Giro i tacchi e mi avvio verso il bancone dove mia zia è intenta a servire dei clienti abituali: una coppia di cinquantenni in pensione che adorano trascorrere un'oretta qui in pasticceria e poi scarrozzare in giro per la città in sella alla loro moto sportiva.
Do l'ordine a Rosalinde e aspetto che tutto sia pronto. Volto la testa alle mie spalle per guardare la situazione all'interno del locale: tutto è tranquillo e tutti sono serviti e soddisfatti. Adoro vedere i volti delle persone sorridenti quando lasciano il Cakes Paradise.
Mentre passo lo sguardo attenta in ogni zona, inevitabilmente, gli occhi mi finiscono su Fede e Benji, ora intenti a giocherellare con il cellulare ridendo di qualcosa che hanno appena visto. Il secondo si accorge del mio sguardo e mi sorride gentile, alzando appena la mano e facendo un piccolo cenno di saluto. Ridacchio davanti alla simpatia di Ben, ha anche un'espressione buffa sul suo viso dai lineamenti marcati e spigolosi. Non cambierà mai, é sempre il solito giocherellone. 
La zia richiama la mia attenzione porgendomi un vassoio con l'ordinazione dei ragazzi, lo afferro e, in prefetto equilibrio, lo tengo stretto tra le mani incamminandomi verso di loro.
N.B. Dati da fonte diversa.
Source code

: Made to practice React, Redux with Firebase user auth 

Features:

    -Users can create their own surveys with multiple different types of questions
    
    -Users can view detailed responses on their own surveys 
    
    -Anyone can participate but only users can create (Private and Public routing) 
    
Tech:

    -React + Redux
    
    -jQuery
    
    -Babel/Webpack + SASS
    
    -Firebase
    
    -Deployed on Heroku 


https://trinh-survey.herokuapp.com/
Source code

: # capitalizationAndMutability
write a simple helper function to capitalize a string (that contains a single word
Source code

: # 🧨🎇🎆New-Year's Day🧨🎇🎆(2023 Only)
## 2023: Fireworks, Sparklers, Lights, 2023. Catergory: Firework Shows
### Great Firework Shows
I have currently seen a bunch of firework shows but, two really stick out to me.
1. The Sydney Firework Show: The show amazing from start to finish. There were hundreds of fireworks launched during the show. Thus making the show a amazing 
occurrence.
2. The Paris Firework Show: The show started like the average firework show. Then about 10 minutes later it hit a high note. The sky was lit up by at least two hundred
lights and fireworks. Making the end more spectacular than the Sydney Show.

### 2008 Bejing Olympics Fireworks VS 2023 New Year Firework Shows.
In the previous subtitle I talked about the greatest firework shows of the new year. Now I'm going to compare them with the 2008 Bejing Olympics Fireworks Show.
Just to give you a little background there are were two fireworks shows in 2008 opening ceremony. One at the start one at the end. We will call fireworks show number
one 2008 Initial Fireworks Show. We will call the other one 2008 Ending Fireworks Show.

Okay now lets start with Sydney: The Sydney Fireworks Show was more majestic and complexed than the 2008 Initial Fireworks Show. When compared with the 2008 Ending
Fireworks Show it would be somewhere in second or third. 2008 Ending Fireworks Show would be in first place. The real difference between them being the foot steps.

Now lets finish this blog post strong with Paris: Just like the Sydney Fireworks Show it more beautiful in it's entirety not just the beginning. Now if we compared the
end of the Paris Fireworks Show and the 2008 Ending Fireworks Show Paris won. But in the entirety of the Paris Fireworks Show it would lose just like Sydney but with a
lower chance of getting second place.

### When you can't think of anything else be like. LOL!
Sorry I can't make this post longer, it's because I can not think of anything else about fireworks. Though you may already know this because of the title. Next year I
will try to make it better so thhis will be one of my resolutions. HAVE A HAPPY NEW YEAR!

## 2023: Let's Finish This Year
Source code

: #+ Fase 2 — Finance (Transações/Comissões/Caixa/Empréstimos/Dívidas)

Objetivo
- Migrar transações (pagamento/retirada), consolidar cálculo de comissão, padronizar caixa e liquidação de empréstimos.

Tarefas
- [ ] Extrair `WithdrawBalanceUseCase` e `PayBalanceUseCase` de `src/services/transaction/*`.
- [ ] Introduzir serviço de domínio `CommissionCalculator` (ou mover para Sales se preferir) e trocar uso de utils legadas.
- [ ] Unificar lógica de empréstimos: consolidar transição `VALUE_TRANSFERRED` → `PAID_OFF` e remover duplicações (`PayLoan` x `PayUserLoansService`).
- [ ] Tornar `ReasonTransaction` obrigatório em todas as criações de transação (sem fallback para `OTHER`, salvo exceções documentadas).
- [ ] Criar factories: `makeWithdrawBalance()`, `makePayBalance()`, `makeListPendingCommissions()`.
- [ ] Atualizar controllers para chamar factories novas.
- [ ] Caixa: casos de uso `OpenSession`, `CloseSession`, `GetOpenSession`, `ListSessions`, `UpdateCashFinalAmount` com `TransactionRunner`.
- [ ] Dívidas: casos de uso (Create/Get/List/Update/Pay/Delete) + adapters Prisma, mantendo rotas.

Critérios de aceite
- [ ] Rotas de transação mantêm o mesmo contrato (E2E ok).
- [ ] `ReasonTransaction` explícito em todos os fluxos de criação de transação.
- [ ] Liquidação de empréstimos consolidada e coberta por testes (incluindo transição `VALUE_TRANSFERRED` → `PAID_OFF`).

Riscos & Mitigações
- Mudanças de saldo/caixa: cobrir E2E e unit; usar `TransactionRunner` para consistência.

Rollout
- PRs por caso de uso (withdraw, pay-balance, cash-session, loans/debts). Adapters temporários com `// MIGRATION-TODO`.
I miei piedi, d'improvviso, inciampano in qualcosa che ostacola il cammino. Non so di preciso cosa sia successo, ma le torte ed i caffè finiscono spiaccicati al suolo sporcandomi tutta la divisa nera di panna, cioccolato e sciroppo di frutti di bosco, mischiato tutto col caffè. Non mi è mai successa una cosa del genere e non capisco come possa aver combinato questo disastro. Tutti i clienti si sono voltati, mentre io sono ancora perplessa ed imbambolata a fissare il casino che ho fatto.